While Netflix's terms of service forbid accessing content "anywhere other than within the country or location authorized by Netflix," industry observers have accused the streaming service of turning a blind eye to customers who log in from Toronto one minute and Seattle the next.

"Unless the backlash from rights holders reaches the point that they're unwilling to license to them, it's not clear to me that there's a huge downside for Netflix," Geist said, noting the site can attract more customers by tacitly offering their entire catalogue to anyone savvy enough to make a few Google searches.

While some studios have complained about unblocking, Geist doesn't believe the practice is having an adverse effect on rights holders.

"For the most part it's a case where consumers are paying for something, Netflix is being paid and content providers are being paid," he said.
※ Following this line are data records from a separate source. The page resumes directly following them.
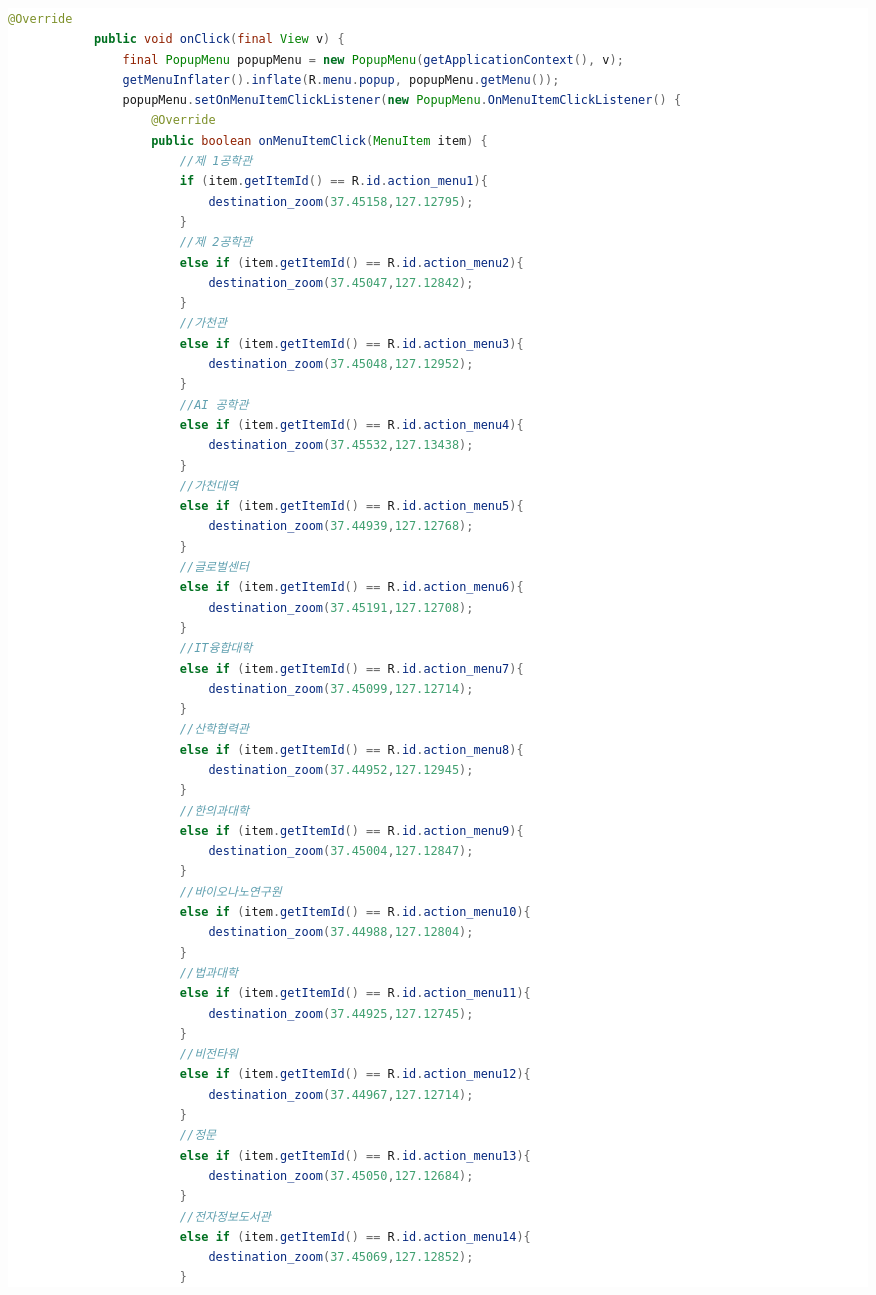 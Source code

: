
 ```java
@Override
            public void onClick(final View v) {
                final PopupMenu popupMenu = new PopupMenu(getApplicationContext(), v);
                getMenuInflater().inflate(R.menu.popup, popupMenu.getMenu());
                popupMenu.setOnMenuItemClickListener(new PopupMenu.OnMenuItemClickListener() {
                    @Override
                    public boolean onMenuItemClick(MenuItem item) {
                        //제 1공학관
                        if (item.getItemId() == R.id.action_menu1){
                            destination_zoom(37.45158,127.12795);
                        }
                        //제 2공학관
                        else if (item.getItemId() == R.id.action_menu2){
                            destination_zoom(37.45047,127.12842);
                        }
                        //가천관
                        else if (item.getItemId() == R.id.action_menu3){
                            destination_zoom(37.45048,127.12952);
                        }
                        //AI 공학관
                        else if (item.getItemId() == R.id.action_menu4){
                            destination_zoom(37.45532,127.13438);
                        }
                        //가천대역
                        else if (item.getItemId() == R.id.action_menu5){
                            destination_zoom(37.44939,127.12768);
                        }
                        //글로벌센터
                        else if (item.getItemId() == R.id.action_menu6){
                            destination_zoom(37.45191,127.12708);
                        }
                        //IT융합대학
                        else if (item.getItemId() == R.id.action_menu7){
                            destination_zoom(37.45099,127.12714);
                        }
                        //산학협력관
                        else if (item.getItemId() == R.id.action_menu8){
                            destination_zoom(37.44952,127.12945);
                        }
                        //한의과대학
                        else if (item.getItemId() == R.id.action_menu9){
                            destination_zoom(37.45004,127.12847);
                        }
                        //바이오나노연구원
                        else if (item.getItemId() == R.id.action_menu10){
                            destination_zoom(37.44988,127.12804);
                        }
                        //법과대학
                        else if (item.getItemId() == R.id.action_menu11){
                            destination_zoom(37.44925,127.12745);
                        }
                        //비전타워
                        else if (item.getItemId() == R.id.action_menu12){
                            destination_zoom(37.44967,127.12714);
                        }
                        //정문
                        else if (item.getItemId() == R.id.action_menu13){
                            destination_zoom(37.45050,127.12684);
                        }
                        //전자정보도서관
                        else if (item.getItemId() == R.id.action_menu14){
                            destination_zoom(37.45069,127.12852);
                        }
```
In Canada, Bell and Rogers are launching competing services to Netflix, and the debate around unblocking could heat up if they decide Netflix's lax enforcement constitutes unfair competition.

"They might think they have a better product than Netflix Canada, but not Netflix U.S.," Geist said.
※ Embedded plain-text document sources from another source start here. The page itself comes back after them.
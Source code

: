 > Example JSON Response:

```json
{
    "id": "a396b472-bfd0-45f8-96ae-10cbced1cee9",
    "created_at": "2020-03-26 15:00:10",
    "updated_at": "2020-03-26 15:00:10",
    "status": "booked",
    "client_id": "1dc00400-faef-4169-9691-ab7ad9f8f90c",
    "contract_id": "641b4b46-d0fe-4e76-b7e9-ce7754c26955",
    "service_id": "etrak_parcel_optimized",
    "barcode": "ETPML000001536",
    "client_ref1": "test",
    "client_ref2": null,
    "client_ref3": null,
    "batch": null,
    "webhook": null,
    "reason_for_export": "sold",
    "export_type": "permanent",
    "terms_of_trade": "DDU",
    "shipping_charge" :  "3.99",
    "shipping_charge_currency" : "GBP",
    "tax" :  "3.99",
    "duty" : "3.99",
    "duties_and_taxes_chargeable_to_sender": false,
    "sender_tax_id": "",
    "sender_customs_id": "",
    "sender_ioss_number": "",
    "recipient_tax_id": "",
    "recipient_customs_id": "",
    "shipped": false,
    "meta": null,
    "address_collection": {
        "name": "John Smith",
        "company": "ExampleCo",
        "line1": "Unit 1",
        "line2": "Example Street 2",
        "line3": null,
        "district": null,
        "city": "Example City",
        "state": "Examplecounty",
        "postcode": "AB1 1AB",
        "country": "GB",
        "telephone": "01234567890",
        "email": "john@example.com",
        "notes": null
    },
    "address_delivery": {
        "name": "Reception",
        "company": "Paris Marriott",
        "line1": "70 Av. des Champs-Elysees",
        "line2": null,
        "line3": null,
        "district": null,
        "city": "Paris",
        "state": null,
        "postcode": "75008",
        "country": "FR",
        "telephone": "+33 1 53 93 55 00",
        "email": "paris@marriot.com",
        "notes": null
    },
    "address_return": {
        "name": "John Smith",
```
However, even the two big telecommunications companies could be reluctant to tackle unblocking head-on. Both are also Internet service providers and, as Geist observed, they benefit from Netflix customers shelling out for faster downloads and larger data caps.

For Fenwick Mckelvey, a communications professor at Concordia University, unblocking is just the latest in a long "cat and mouse game" between those who own content and those trying to consume it.

"People have been putting up antennas to get American signals since the invention of radio," he said.

Mckelvey said Netflix is also caught between "download culture," where users are accustomed to finding content they want through piracy, and more established business models.

The struggle for Netflix, then, is to be able to offer a legitimate service at a price that can compete with file-sharing.

"There's a compromise trying to be struck, and Netflix is trying to become the vehicle of that compromise," Mckelvey said. "They're saying that if you pay $8 a month, then everyone's happy."

A brief history of piracy and unblocking

1. Cable pirates

In 1960s Canada, so-called satellite pirates performed their own version of unblocking, creating reception antennae and retransmitting U.S. television broadcasts via cable, often for a fee.

2. Concert bootlegs

Throughout the late 1960s and 70s, bootleg concert recordings helped launch the careers of numerous rock and roll acts, including Bob Dylan and the Grateful Dead.

3. Home Taping

"Home taping is killing music" was the slogan 1980s anti-piracy campaign by the British Phonographic Industry. Widely parodied, the campaign prompted the U.K. band Bow Wow Wow to release a cassette single with an empty side designed to allow fans to record their own music off the radio.

4. Software Piracy

Concerned by users illegally copying software programs, the Software Publishers Association launched a campaign called "Don't Copy that Floppy" in 1992. The unintentionally hilarious video was rediscovered in the 2000s and became a viral sensation on YouTube.

5. Music Piracy

Launched in 1999, the Napster file-sharing service was short-lived, but paved the way for the widespread online piracy that continues today.